*Work request*. An exact copy of the data below is needed; please leave out any pictures.

[Source texts of formatted documents]
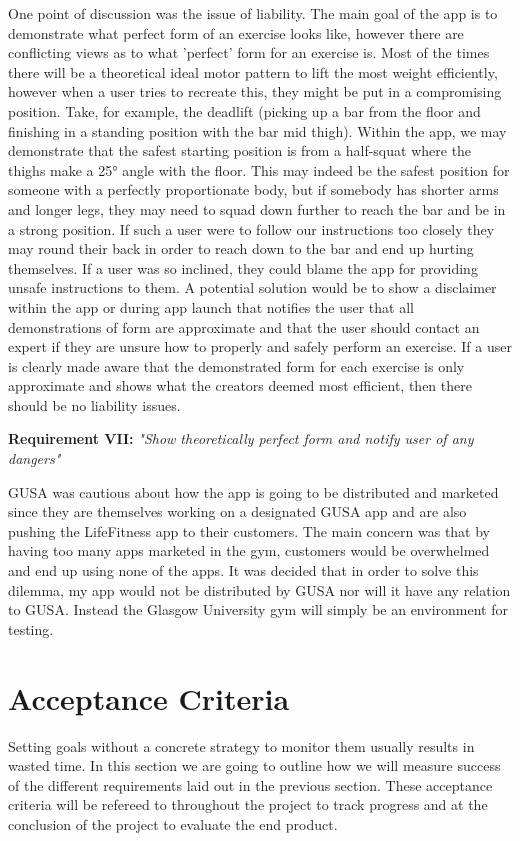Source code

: \documentclass{l4proj}
\begin{document}
One point of discussion was the issue of liability. The main goal of the app is to demonstrate what perfect form of an exercise looks like, however there are conflicting views as to what 'perfect' form for an exercise is. Most of the times there will be a theoretical ideal motor pattern to lift the most weight efficiently, however when a user tries to recreate this, they might be put in a compromising position. Take, for example, the deadlift (picking up a bar from the floor and finishing in a standing position with the bar mid thigh). Within the app, we may demonstrate that the safest starting position is from a half-squat where the thighs make a 25° angle with the floor. This may indeed be the safest position for someone with a perfectly proportionate body, but if somebody has shorter arms and longer legs, they may need to squad down further to reach the bar and be in a strong position. If such a user were to follow our instructions too closely they may round their back in order to reach down to the bar and end up hurting themselves. If a user was so inclined, they could blame the app for providing unsafe instructions to them. A potential solution would be to show a disclaimer within the app or during app launch that notifies the user that all demonstrations of form are approximate and that the user should contact an expert if they are unsure how to properly and safely perform an exercise. If a user is clearly made aware that the demonstrated form for each exercise is only approximate and shows what the creators deemed most efficient, then there should be no liability issues. 

\textbf{Requirement VII:} \textit{"Show theoretically perfect form and notify user of any dangers"} \label{requirement_VII}

GUSA was cautious about how the app is going to be distributed and marketed since they are themselves working on a designated GUSA app and are also pushing the LifeFitness app to their customers. The main concern was that by having too many apps marketed in the gym, customers would be overwhelmed and end up using none of the apps. It was decided that in order to solve this dilemma, my app would not be distributed by GUSA nor will it have any relation to GUSA. Instead the Glasgow University gym will simply be an environment for testing. 

\section{Acceptance Criteria}
Setting goals without a concrete strategy to monitor them usually results in wasted time. In this section we are going to outline how we will measure success of the different requirements laid out in the previous section. These acceptance criteria will be refereed to throughout the project to track progress and at the conclusion of the project to evaluate the end product. 
\end{document}
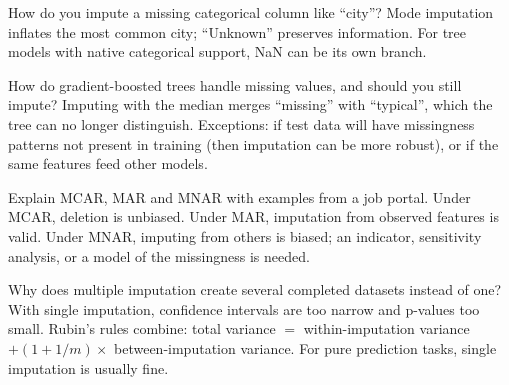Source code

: \begin{qa}{ How do you impute a missing categorical column like ``city''?}
\why Mode imputation inflates the most common city; ``Unknown'' preserves information. For tree models with native categorical support, NaN
can be its own branch.
\end{qa}

\begin{qa}{ How do gradient-boosted trees handle missing values, and should you still impute?}
\why Imputing with the median merges ``missing'' with ``typical'', which the tree can no longer distinguish. Exceptions: if test data will have
missingness patterns not present in training (then imputation can be more robust), or if the same features feed other models.
\end{qa}

\begin{qa}{Explain MCAR, MAR and MNAR with examples from a job portal.}
\why Under MCAR, deletion is unbiased. Under MAR, imputation from observed features is valid. Under MNAR, imputing from others is biased; an
indicator, sensitivity analysis, or a model of the missingness is needed.
\end{qa}

\begin{qa}{\deep Why does multiple imputation create several completed datasets instead of one?}
\why With single imputation, confidence intervals are too narrow and p-values too small. Rubin's rules combine: total variance $=$ within-imputation
variance $+ (1 + 1/m)\times$ between-imputation variance. For pure prediction tasks, single imputation is usually fine.
\end{qa}

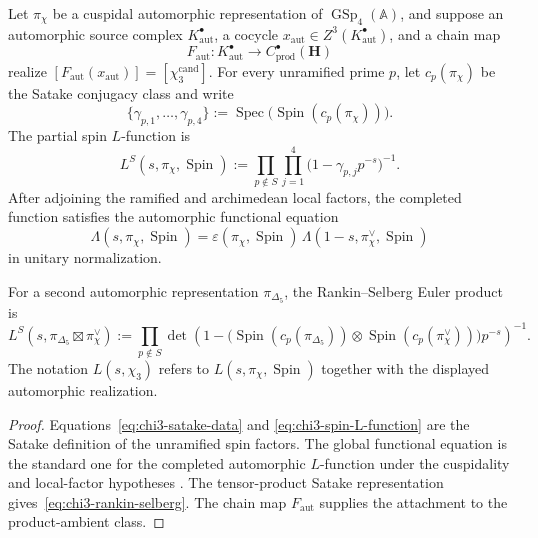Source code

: \begin{theorem}
\label{thm:chi3-L-function-andrianov-kalinin}
\ClaimStatusConditional
Let \(\pi_{\chi}\) be a cuspidal automorphic representation of
\(\operatorname{GSp}_4(\mathbb A)\), and suppose an automorphic source
complex \(K^\bullet_{\mathrm{aut}}\), a cocycle
\(x_{\mathrm{aut}}\in Z^3(K^\bullet_{\mathrm{aut}})\), and a chain map
\[
 F_{\mathrm{aut}}\colon K^\bullet_{\mathrm{aut}}
 \longrightarrow C^\bullet_{\mathrm{prod}}(\mathbf H)
\]
realize
\([F_{\mathrm{aut}}(x_{\mathrm{aut}})]
 =[\chi_3^{\mathrm{cand}}]\).
For every unramified prime \(p\), let \(c_p(\pi_\chi)\) be the Satake
conjugacy class and write
\begin{equation}
\label{eq:chi3-satake-data}
 \{\gamma_{p,1},\ldots,\gamma_{p,4}\}
 :=\operatorname{Spec}\!
 \bigl(\operatorname{Spin}(c_p(\pi_\chi))\bigr).
\end{equation}
The partial spin \(L\)-function is
\begin{equation}
\label{eq:chi3-spin-L-function}
 L^S(s,\pi_\chi,\operatorname{Spin})
 :=
 \prod_{p\notin S}\prod_{j=1}^{4}
 \bigl(1-\gamma_{p,j}p^{-s}\bigr)^{-1}.
\end{equation}
After adjoining the ramified and archimedean local factors, the
completed function satisfies the automorphic functional equation
\begin{equation}
\label{eq:chi3-functional-equation}
 \Lambda(s,\pi_\chi,\operatorname{Spin})
 =
 \varepsilon(\pi_\chi,\operatorname{Spin})\,
 \Lambda(1-s,\pi_\chi^\vee,\operatorname{Spin})
\end{equation}
in unitary normalization.

For a second automorphic representation \(\pi_{\Delta_5}\), the
Rankin--Selberg Euler product is
\begin{equation}
\label{eq:chi3-rankin-selberg}
 L^S(s,\pi_{\Delta_5}\boxtimes\pi_\chi^\vee)
 :=
 \prod_{p\notin S}
 \det\!\left(
  1-
  \bigl(\operatorname{Spin}(c_p(\pi_{\Delta_5}))
  \otimes\operatorname{Spin}(c_p(\pi_\chi^\vee))\bigr)p^{-s}
 \right)^{-1}.
\end{equation}
The notation \(L(s,\chi_3)\) refers to
\(L(s,\pi_\chi,\operatorname{Spin})\) together with the displayed
automorphic realization.
\end{theorem}

\begin{proof}
Equations~\eqref{eq:chi3-satake-data} and
\eqref{eq:chi3-spin-L-function} are the Satake definition of the
unramified spin factors.  The global functional equation is the
standard one for the completed automorphic \(L\)-function under the
cuspidality and local-factor hypotheses
\cite{Andrianov1974,Arthur2013Endoscopic}.  The tensor-product Satake
representation gives~\eqref{eq:chi3-rankin-selberg}.  The chain map
\(F_{\mathrm{aut}}\) supplies the attachment to the product-ambient
class.
\end{proof}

*Output below*.
Source code

: \documentclass{l4proj}
\begin{document}
One point of discussion was the issue of liability. The main goal of the app is to demonstrate what perfect form of an exercise looks like, however there are conflicting views as to what 'perfect' form for an exercise is. Most of the times there will be a theoretical ideal motor pattern to lift the most weight efficiently, however when a user tries to recreate this, they might be put in a compromising position. Take, for example, the deadlift (picking up a bar from the floor and finishing in a standing position with the bar mid thigh). Within the app, we may demonstrate that the safest starting position is from a half-squat where the thighs make a 25° angle with the floor. This may indeed be the safest position for someone with a perfectly proportionate body, but if somebody has shorter arms and longer legs, they may need to squad down further to reach the bar and be in a strong position. If such a user were to follow our instructions too closely they may round their back in order to reach down to the bar and end up hurting themselves. If a user was so inclined, they could blame the app for providing unsafe instructions to them. A potential solution would be to show a disclaimer within the app or during app launch that notifies the user that all demonstrations of form are approximate and that the user should contact an expert if they are unsure how to properly and safely perform an exercise. If a user is clearly made aware that the demonstrated form for each exercise is only approximate and shows what the creators deemed most efficient, then there should be no liability issues. 

\textbf{Requirement VII:} \textit{"Show theoretically perfect form and notify user of any dangers"} \label{requirement_VII}

GUSA was cautious about how the app is going to be distributed and marketed since they are themselves working on a designated GUSA app and are also pushing the LifeFitness app to their customers. The main concern was that by having too many apps marketed in the gym, customers would be overwhelmed and end up using none of the apps. It was decided that in order to solve this dilemma, my app would not be distributed by GUSA nor will it have any relation to GUSA. Instead the Glasgow University gym will simply be an environment for testing. 

\section{Acceptance Criteria}
Setting goals without a concrete strategy to monitor them usually results in wasted time. In this section we are going to outline how we will measure success of the different requirements laid out in the previous section. These acceptance criteria will be refereed to throughout the project to track progress and at the conclusion of the project to evaluate the end product. 
\end{document}
Source code

: \begin{qa}{ How do you impute a missing categorical column like ``city''?}
\why Mode imputation inflates the most common city; ``Unknown'' preserves information. For tree models with native categorical support, NaN
can be its own branch.
\end{qa}

\begin{qa}{ How do gradient-boosted trees handle missing values, and should you still impute?}
\why Imputing with the median merges ``missing'' with ``typical'', which the tree can no longer distinguish. Exceptions: if test data will have
missingness patterns not present in training (then imputation can be more robust), or if the same features feed other models.
\end{qa}

\begin{qa}{Explain MCAR, MAR and MNAR with examples from a job portal.}
\why Under MCAR, deletion is unbiased. Under MAR, imputation from observed features is valid. Under MNAR, imputing from others is biased; an
indicator, sensitivity analysis, or a model of the missingness is needed.
\end{qa}

\begin{qa}{\deep Why does multiple imputation create several completed datasets instead of one?}
\why With single imputation, confidence intervals are too narrow and p-values too small. Rubin's rules combine: total variance $=$ within-imputation
variance $+ (1 + 1/m)\times$ between-imputation variance. For pure prediction tasks, single imputation is usually fine.
\end{qa}

Source code

: \begin{theorem}
\label{thm:chi3-L-function-andrianov-kalinin}
\ClaimStatusConditional
Let \(\pi_{\chi}\) be a cuspidal automorphic representation of
\(\operatorname{GSp}_4(\mathbb A)\), and suppose an automorphic source
complex \(K^\bullet_{\mathrm{aut}}\), a cocycle
\(x_{\mathrm{aut}}\in Z^3(K^\bullet_{\mathrm{aut}})\), and a chain map
\[
 F_{\mathrm{aut}}\colon K^\bullet_{\mathrm{aut}}
 \longrightarrow C^\bullet_{\mathrm{prod}}(\mathbf H)
\]
realize
\([F_{\mathrm{aut}}(x_{\mathrm{aut}})]
 =[\chi_3^{\mathrm{cand}}]\).
For every unramified prime \(p\), let \(c_p(\pi_\chi)\) be the Satake
conjugacy class and write
\begin{equation}
\label{eq:chi3-satake-data}
 \{\gamma_{p,1},\ldots,\gamma_{p,4}\}
 :=\operatorname{Spec}\!
 \bigl(\operatorname{Spin}(c_p(\pi_\chi))\bigr).
\end{equation}
The partial spin \(L\)-function is
\begin{equation}
\label{eq:chi3-spin-L-function}
 L^S(s,\pi_\chi,\operatorname{Spin})
 :=
 \prod_{p\notin S}\prod_{j=1}^{4}
 \bigl(1-\gamma_{p,j}p^{-s}\bigr)^{-1}.
\end{equation}
After adjoining the ramified and archimedean local factors, the
completed function satisfies the automorphic functional equation
\begin{equation}
\label{eq:chi3-functional-equation}
 \Lambda(s,\pi_\chi,\operatorname{Spin})
 =
 \varepsilon(\pi_\chi,\operatorname{Spin})\,
 \Lambda(1-s,\pi_\chi^\vee,\operatorname{Spin})
\end{equation}
in unitary normalization.

For a second automorphic representation \(\pi_{\Delta_5}\), the
Rankin--Selberg Euler product is
\begin{equation}
\label{eq:chi3-rankin-selberg}
 L^S(s,\pi_{\Delta_5}\boxtimes\pi_\chi^\vee)
 :=
 \prod_{p\notin S}
 \det\!\left(
  1-
  \bigl(\operatorname{Spin}(c_p(\pi_{\Delta_5}))
  \otimes\operatorname{Spin}(c_p(\pi_\chi^\vee))\bigr)p^{-s}
 \right)^{-1}.
\end{equation}
The notation \(L(s,\chi_3)\) refers to
\(L(s,\pi_\chi,\operatorname{Spin})\) together with the displayed
automorphic realization.
\end{theorem}

\begin{proof}
Equations~\eqref{eq:chi3-satake-data} and
\eqref{eq:chi3-spin-L-function} are the Satake definition of the
unramified spin factors.  The global functional equation is the
standard one for the completed automorphic \(L\)-function under the
cuspidality and local-factor hypotheses
\cite{Andrianov1974,Arthur2013Endoscopic}.  The tensor-product Satake
representation gives~\eqref{eq:chi3-rankin-selberg}.  The chain map
\(F_{\mathrm{aut}}\) supplies the attachment to the product-ambient
class.
\end{proof}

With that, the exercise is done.